There is a potential risk for the gametes. If a woman enrolled in a phase I study becomes pregnant, this is a problem”, Colombo points out, adding that it is also very expensive to perform studies on female animals, because they have a must cycle every week; in addition, it is not required by law. We must also consider that it is difficult to enrol women in clinical trials because they never have any time to themselves. In 2008-2009, Novartis started taking interest in gender-specific medicine, an interest that led to the Gender Attention study, the first prospective study with a gender approach. About 1,000 psoriasis patients were enrolled and the investigational medicinal product was cyclosporine, the medicinal product with the highest number of publications in the world, about 80 thousand.

Some 50 dermatology centres were involved and although no difference was seen in side effects between women and men, a difference was observed in the side effects between fertile women and menopausal women, with a side effect incidence rate that was approximately 33% lower in fertile women than in menopausal ones. Novartis’ commitment continues with other research initiatives, such as the MetaGem Project, which involves a post hoc analysis of the gender differences in observational studies already conducted on various conditions, the Synergy study on psoriatic arthritis, and that on “wearing off” in Parkinson’s patients, all with a gender perspective.

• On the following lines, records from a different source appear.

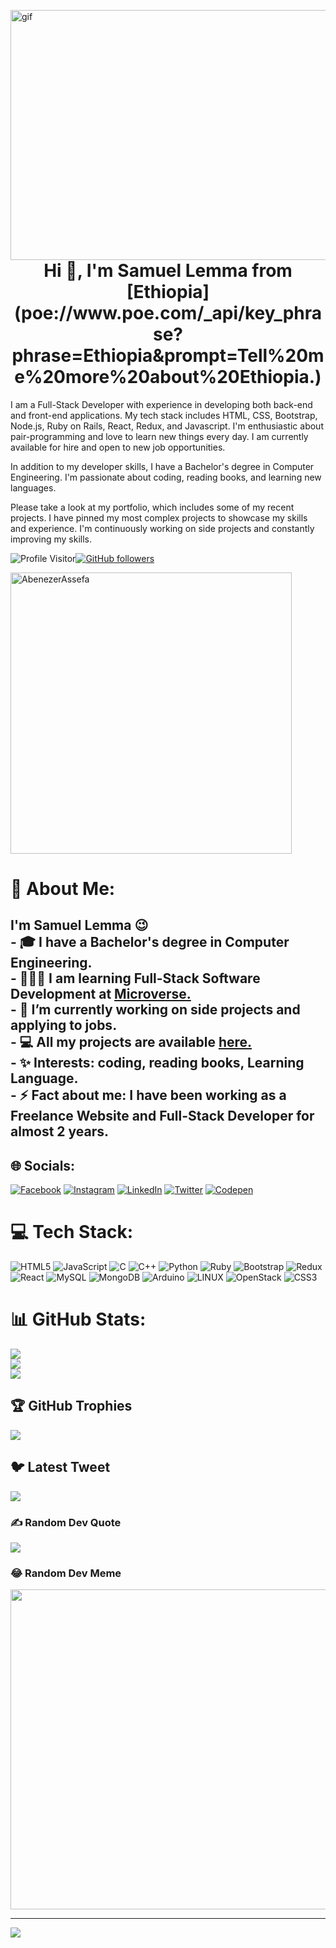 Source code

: <p> <img align="right" alt="gif" src="https://github.com/AbenezerAssefa/AbenezerAssefa/blob/main/Computer-screen-code-glitch-animation-gif-background-free.gif" width="1700" height="400" /></p> <br> <h1 align="center">Hi 👋, I'm Samuel Lemma from [Ethiopia](poe://www.poe.com/_api/key_phrase?phrase=Ethiopia&prompt=Tell%20me%20more%20about%20Ethiopia.)</h1>
I am a Full-Stack Developer with experience in developing both back-end and front-end applications. My tech stack includes HTML, CSS, Bootstrap, Node.js, Ruby on Rails, React, Redux, and Javascript. I'm enthusiastic about pair-programming and love to learn new things every day. I am currently available for hire and open to new job opportunities.

In addition to my developer skills, I have a Bachelor's degree in Computer Engineering. I'm passionate about coding, reading books, and learning new languages.

Please take a look at my portfolio, which includes some of my recent projects. I have pinned my most complex projects to showcase my skills and experience. I'm continuously working on side projects and constantly improving my skills.


![Profile Visitor](https://komarev.com/ghpvc/?username=sam2if&color=brightgreen)[![GitHub followers](https://img.shields.io/github/followers/AbenezerAssefa.svg?style=social&label=Followers)](https://github.com/AbenezerAssefa?tab=followers)


<p align="left"> <a href="https://github.com/ryo-ma/github-profile-trophy"><img src="https://github-profile-trophy.vercel.app/?username=sam2if" alt="AbenezerAssefa"  width="450"/></a> </p>


# 💫 About Me:
## I'm Samuel Lemma 😉<br>- 🎓 I have a **Bachelor's degree** in Computer Engineering.<br>- 👨🏻‍💻 I am learning **Full-Stack Software Development** at [Microverse.](https://www.microverse.org/?grsf=Samuellemma-ck1wny)<br>- 🌱 I’m currently working on side projects and applying to jobs.<br>- 💻 All my projects are available [here.](https://github.com/sam2if?tab=repositories)<br>- ✨ Interests: coding, reading books, Learning Language.<br>- ⚡ Fact about me: **I have been working as a Freelance Website and Full-Stack Developer for almost 2 years**.


## 🌐 Socials:
[![Facebook](https://img.shields.io/badge/Facebook-%231877F2.svg?logo=Facebook&logoColor=white)](https://facebook.com/https://www.facebook.com/profile.php?id=100009202582876) [![Instagram](https://img.shields.io/badge/Instagram-%23E4405F.svg?logo=Instagram&logoColor=white)](https://instagram.com/samuellemma373) [![LinkedIn](https://img.shields.io/badge/LinkedIn-%230077B5.svg?logo=linkedin&logoColor=white)](https://linkedin.com/in/https://www.linkedin.com/in/samuel-lemma-7479b1214/) [![Twitter](https://img.shields.io/badge/Twitter-%231DA1F2.svg?logo=Twitter&logoColor=white)](https://twitter.com/https://twitter.com/samuellemma3733) [![Codepen](https://img.shields.io/badge/Codepen-000000?style=for-the-badge&logo=codepen&logoColor=white)](https://codepen.io/https://codepen.io/sam2if) 

# 💻 Tech Stack:
![HTML5](https://img.shields.io/badge/html5-%23E34F26.svg?style=for-the-badge&logo=html5&logoColor=white) ![JavaScript](https://img.shields.io/badge/javascript-%23323330.svg?style=for-the-badge&logo=javascript&logoColor=%23F7DF1E) ![C](https://img.shields.io/badge/c-%2300599C.svg?style=for-the-badge&logo=c&logoColor=white) ![C++](https://img.shields.io/badge/c++-%2300599C.svg?style=for-the-badge&logo=c%2B%2B&logoColor=white) ![Python](https://img.shields.io/badge/python-3670A0?style=for-the-badge&logo=python&logoColor=ffdd54) ![Ruby](https://img.shields.io/badge/ruby-%23CC342D.svg?style=for-the-badge&logo=ruby&logoColor=white) ![Bootstrap](https://img.shields.io/badge/bootstrap-%23563D7C.svg?style=for-the-badge&logo=bootstrap&logoColor=white) ![Redux](https://img.shields.io/badge/redux-%23593d88.svg?style=for-the-badge&logo=redux&logoColor=white) ![React](https://img.shields.io/badge/react-%2320232a.svg?style=for-the-badge&logo=react&logoColor=%2361DAFB) ![MySQL](https://img.shields.io/badge/mysql-%2300f.svg?style=for-the-badge&logo=mysql&logoColor=white) ![MongoDB](https://img.shields.io/badge/MongoDB-%234ea94b.svg?style=for-the-badge&logo=mongodb&logoColor=white) ![Arduino](https://img.shields.io/badge/-Arduino-00979D?style=for-the-badge&logo=Arduino&logoColor=white) ![LINUX](https://img.shields.io/badge/Linux-FCC624?style=for-the-badge&logo=linux&logoColor=black) ![OpenStack](https://img.shields.io/badge/Openstack-%23f01742.svg?style=for-the-badge&logo=openstack&logoColor=white) ![CSS3](https://img.shields.io/badge/css3-%231572B6.svg?style=for-the-badge&logo=css3&logoColor=white)
# 📊 GitHub Stats:
![](https://github-readme-stats.vercel.app/api?username=sam2if&theme=dark&hide_border=false&include_all_commits=true&count_private=true)<br/>
![](https://github-readme-streak-stats.herokuapp.com/?user=sam2if&theme=dark&hide_border=false)<br/>
![](https://github-readme-stats.vercel.app/api/top-langs/?username=sam2if&theme=dark&hide_border=false&include_all_commits=true&count_private=true&layout=compact)

## 🏆 GitHub Trophies
![](https://github-profile-trophy.vercel.app/?username=sam2if&theme=radical&no-frame=false&no-bg=true&margin-w=4)

## 🐦 Latest Tweet
[![](https://gtce.itsvg.in/api?username=https://twitter.com/samuellemma3733)](https://github.com/VishwaGauravIn/github-twitter-card-embed)

### ✍️ Random Dev Quote
![](https://quotes-github-readme.vercel.app/api?type=horizontal&theme=radical)

### 😂 Random Dev Meme
<img src="https://rm.up.railway.app/" width="512px"/>

---
[![](https://visitcount.itsvg.in/api?id=sam2if&icon=0&color=0)](https://visitcount.itsvg.in)

<!-- Proudly created with GPRM ( https://gprm.itsvg.in ) -->
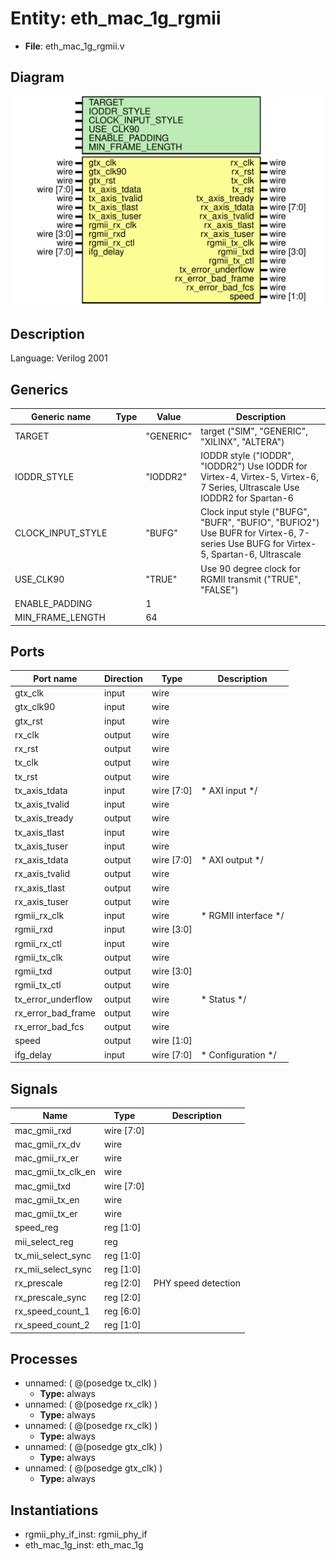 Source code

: # Entity: eth_mac_1g_rgmii

- **File**: eth_mac_1g_rgmii.v
## Diagram

![Diagram](eth_mac_1g_rgmii.svg "Diagram")
## Description


 Language: Verilog 2001


## Generics

| Generic name      | Type | Value     | Description                                                                                                                            |
| ----------------- | ---- | --------- | -------------------------------------------------------------------------------------------------------------------------------------- |
| TARGET            |      | "GENERIC" |  target ("SIM", "GENERIC", "XILINX", "ALTERA")                                                                                         |
| IODDR_STYLE       |      | "IODDR2"  |  IODDR style ("IODDR", "IODDR2")  Use IODDR for Virtex-4, Virtex-5, Virtex-6, 7 Series, Ultrascale  Use IODDR2 for Spartan-6           |
| CLOCK_INPUT_STYLE |      | "BUFG"    |  Clock input style ("BUFG", "BUFR", "BUFIO", "BUFIO2")  Use BUFR for Virtex-6, 7-series  Use BUFG for Virtex-5, Spartan-6, Ultrascale  |
| USE_CLK90         |      | "TRUE"    |  Use 90 degree clock for RGMII transmit ("TRUE", "FALSE")                                                                              |
| ENABLE_PADDING    |      | 1         |                                                                                                                                        |
| MIN_FRAME_LENGTH  |      | 64        |                                                                                                                                        |
## Ports

| Port name          | Direction | Type       | Description                     |
| ------------------ | --------- | ---------- | ------------------------------- |
| gtx_clk            | input     | wire       |                                 |
| gtx_clk90          | input     | wire       |                                 |
| gtx_rst            | input     | wire       |                                 |
| rx_clk             | output    | wire       |                                 |
| rx_rst             | output    | wire       |                                 |
| tx_clk             | output    | wire       |                                 |
| tx_rst             | output    | wire       |                                 |
| tx_axis_tdata      | input     | wire [7:0] |      * AXI input      */        |
| tx_axis_tvalid     | input     | wire       |                                 |
| tx_axis_tready     | output    | wire       |                                 |
| tx_axis_tlast      | input     | wire       |                                 |
| tx_axis_tuser      | input     | wire       |                                 |
| rx_axis_tdata      | output    | wire [7:0] |      * AXI output      */       |
| rx_axis_tvalid     | output    | wire       |                                 |
| rx_axis_tlast      | output    | wire       |                                 |
| rx_axis_tuser      | output    | wire       |                                 |
| rgmii_rx_clk       | input     | wire       |      * RGMII interface      */  |
| rgmii_rxd          | input     | wire [3:0] |                                 |
| rgmii_rx_ctl       | input     | wire       |                                 |
| rgmii_tx_clk       | output    | wire       |                                 |
| rgmii_txd          | output    | wire [3:0] |                                 |
| rgmii_tx_ctl       | output    | wire       |                                 |
| tx_error_underflow | output    | wire       |      * Status      */           |
| rx_error_bad_frame | output    | wire       |                                 |
| rx_error_bad_fcs   | output    | wire       |                                 |
| speed              | output    | wire [1:0] |                                 |
| ifg_delay          | input     | wire [7:0] |      * Configuration      */    |
## Signals

| Name               | Type       | Description           |
| ------------------ | ---------- | --------------------- |
| mac_gmii_rxd       | wire [7:0] |                       |
| mac_gmii_rx_dv     | wire       |                       |
| mac_gmii_rx_er     | wire       |                       |
| mac_gmii_tx_clk_en | wire       |                       |
| mac_gmii_txd       | wire [7:0] |                       |
| mac_gmii_tx_en     | wire       |                       |
| mac_gmii_tx_er     | wire       |                       |
| speed_reg          | reg [1:0]  |                       |
| mii_select_reg     | reg        |                       |
| tx_mii_select_sync | reg [1:0]  |                       |
| rx_mii_select_sync | reg [1:0]  |                       |
| rx_prescale        | reg [2:0]  |  PHY speed detection  |
| rx_prescale_sync   | reg [2:0]  |                       |
| rx_speed_count_1   | reg [6:0]  |                       |
| rx_speed_count_2   | reg [1:0]  |                       |
## Processes
- unnamed: ( @(posedge tx_clk) )
  - **Type:** always
- unnamed: ( @(posedge rx_clk) )
  - **Type:** always
- unnamed: ( @(posedge rx_clk) )
  - **Type:** always
- unnamed: ( @(posedge gtx_clk) )
  - **Type:** always
- unnamed: ( @(posedge gtx_clk) )
  - **Type:** always
## Instantiations

- rgmii_phy_if_inst: rgmii_phy_if
- eth_mac_1g_inst: eth_mac_1g
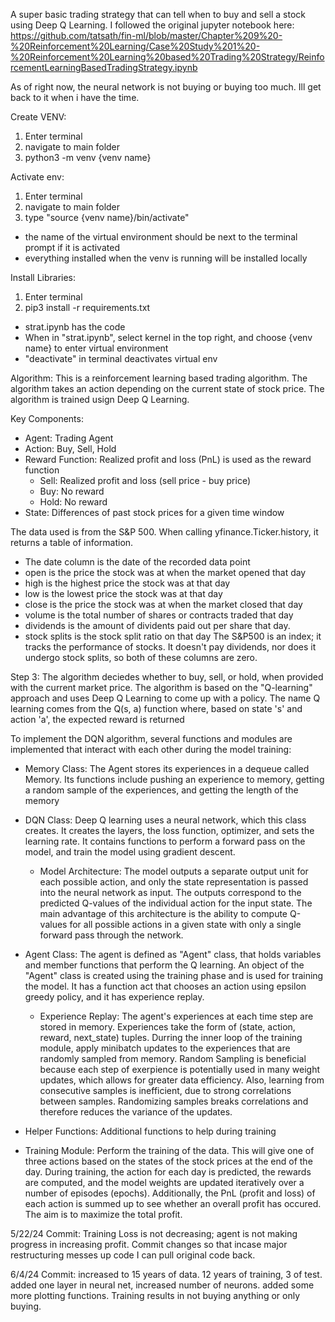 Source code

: A super basic trading strategy that can tell when to buy and sell a stock using Deep Q Learning. I followed the original jupyter notebook here: https://github.com/tatsath/fin-ml/blob/master/Chapter%209%20-%20Reinforcement%20Learning/Case%20Study%201%20-%20Reinforcement%20Learning%20based%20Trading%20Strategy/ReinforcementLearningBasedTradingStrategy.ipynb

As of right now, the neural network is not buying or buying too much. Ill get back to it when i have the time. 

Create VENV:
1) Enter terminal
2) navigate to main folder
3) python3 -m venv {venv name}

Activate env:
1) Enter terminal
2) navigate to main folder
3) type "source {venv name}/bin/activate"

- the name of the virtual environment should be next to the terminal prompt if it is activated
- everything installed when the venv is running will be installed locally

Install Libraries:
1) Enter terminal
2) pip3 install -r requirements.txt

- strat.ipynb has the code
- When in "strat.ipynb", select kernel in the top right, and choose {venv name} to enter virtual environment
- "deactivate" in terminal deactivates virtual env

Algorithm:
This is a reinforcement learning based trading algorithm. The algorithm takes an action depending on the current state of stock price. The algorithm is trained usign Deep Q Learning.

Key Components: 
- Agent: Trading Agent
- Action: Buy, Sell, Hold
- Reward Function: Realized profit and loss (PnL) is used as the reward function
    - Sell: Realized profit and loss (sell price - buy price)
    - Buy: No reward
    - Hold: No reward
- State: Differences of past stock prices for a given time window 

The data used is from the S&P 500. 
When calling yfinance.Ticker.history, it returns a table of information.
- The date column is the date of the recorded data point
- open is the price the stock was at when the market opened that day
- high is the highest price the stock was at that day
- low is the lowest price the stock was at that day
- close is the price the stock was at when the market closed that day
- volume is the total number of shares or contracts traded that day
- dividends is the amount of dividents paid out per share that day.
- stock splits is the stock split ratio on that day
The S&P500 is an index; it tracks the performance of stocks. It doesn't pay dividends, nor does it undergo stock splits, so both of these columns are zero. 

Step 3:
The algorithm deciedes whether to buy, sell, or hold, when provided with the current market price. The algorithm is based on the "Q-learning" approach and uses Deep Q Learning to come up with a policy. The name Q learning comes from the Q(s, a) function where, based on state 's' and action 'a', the expected reward is returned

To implement the DQN algorithm, several functions and modules are implemented that interact with each other during the model training: 
- Memory Class: The Agent stores its experiences in a dequeue called Memory. Its functions include pushing an experience to memory, getting a random sample of the experiences, and getting the length of the memory

- DQN Class: Deep Q learning uses a neural network, which this class creates. It creates the layers, the loss function, optimizer, and sets the learning rate. It contains functions to perform a forward pass on the model, and train the model using gradient descent. 
    - Model Architecture: The model outputs a separate output unit for each possible action, and only the state representation is passed into the neural network as input. The outputs correspond to the predicted Q-values of the individual action for the input state. The main advantage of this architecture is the ability to compute Q-values for all possible actions in a given state with only a single forward pass through the network. 

- Agent Class: The agent is defined as "Agent" class, that holds variables and member functions that perform the Q learning. An object of the "Agent" class  is created using the training phase and is used for training the model. It has a function act that chooses an action using epsilon greedy policy, and it has experience replay. 
    - Experience Replay: The agent's experiences at each time step are stored in memory. Experiences take the form of (state, action, reward, next_state) tuples. Durring the inner loop of the training module, apply minibatch updates to the experiences that are randomly sampled from memory. Random Sampling is beneficial because each step of exerpience is potentially used in many weight updates, which allows for greater data efficiency. Also, learning from consecutive samples is inefficient, due to strong correlations between samples. Randomizing samples breaks correlations and therefore reduces the variance of the updates. 

- Helper Functions: Additional functions to help during training

- Training Module: Perform the training of the data. This will give one of three actions based on the states of the stock prices at the end of the day. During training, the action for each day is predicted, the rewards are computed, and the model weights are updated iteratively over a number of episodes (epochs). Additionally, the PnL (profit and loss) of each action is summed up to see whether an overall profit has occured. The aim is to maximize the total profit.

5/22/24 Commit:
Training Loss is not decreasing; agent is not making progress in increasing profit. Commit changes so that incase major restructuring messes up code I can pull original code back.

6/4/24 Commit:
increased to 15 years of data. 12 years of training, 3 of test. added one layer in neural net, increased number of neurons. added some more plotting functions. Training results in not buying anything or only buying.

Gian Paolo Dotto. Sexual dimorphism and cancer. Gian Paolo Dotto, University of Lausanne, gave a lectio magistralis on sexual dimorphism and cancer. When dealing with the issue of cancer prevention, he emphasised how important it can be in connecting science with politics. Referring to one of his studies published in 2015, he showed that incidence and mortality in the world of tumours of the lung, oral cavity, oesophagus, bladder, liver and kidney are higher in men than in women. There is also a sexual dimorphism for melanoma, with a higher incidence and mortality in the male population than in the female one. Performing research on secondary prevention means interfering in the conversion of pre-malignant tumours into malignant ones. In this sense, Dotto proposed two models that explore this aspect from a genetic and molecular standpoint. The cancer evolution model attributes the cause of malignant tumour onset to an accumulation of genetic mutations. The big bang model of cancer is based on the existence of normal cells, with mutations inside them, that transform into malignant tumours when changes or stressor events occur.

He then discussed the results of the studies in which he was involved into identifying the genetic differences between different races and stressed the difference in the susceptibility to different tumours between the black and white population. He subsequently proposed a model of potential interactions between genetic and epigenetic alterations that may favour the onset and progression of squamous cell carcinomas.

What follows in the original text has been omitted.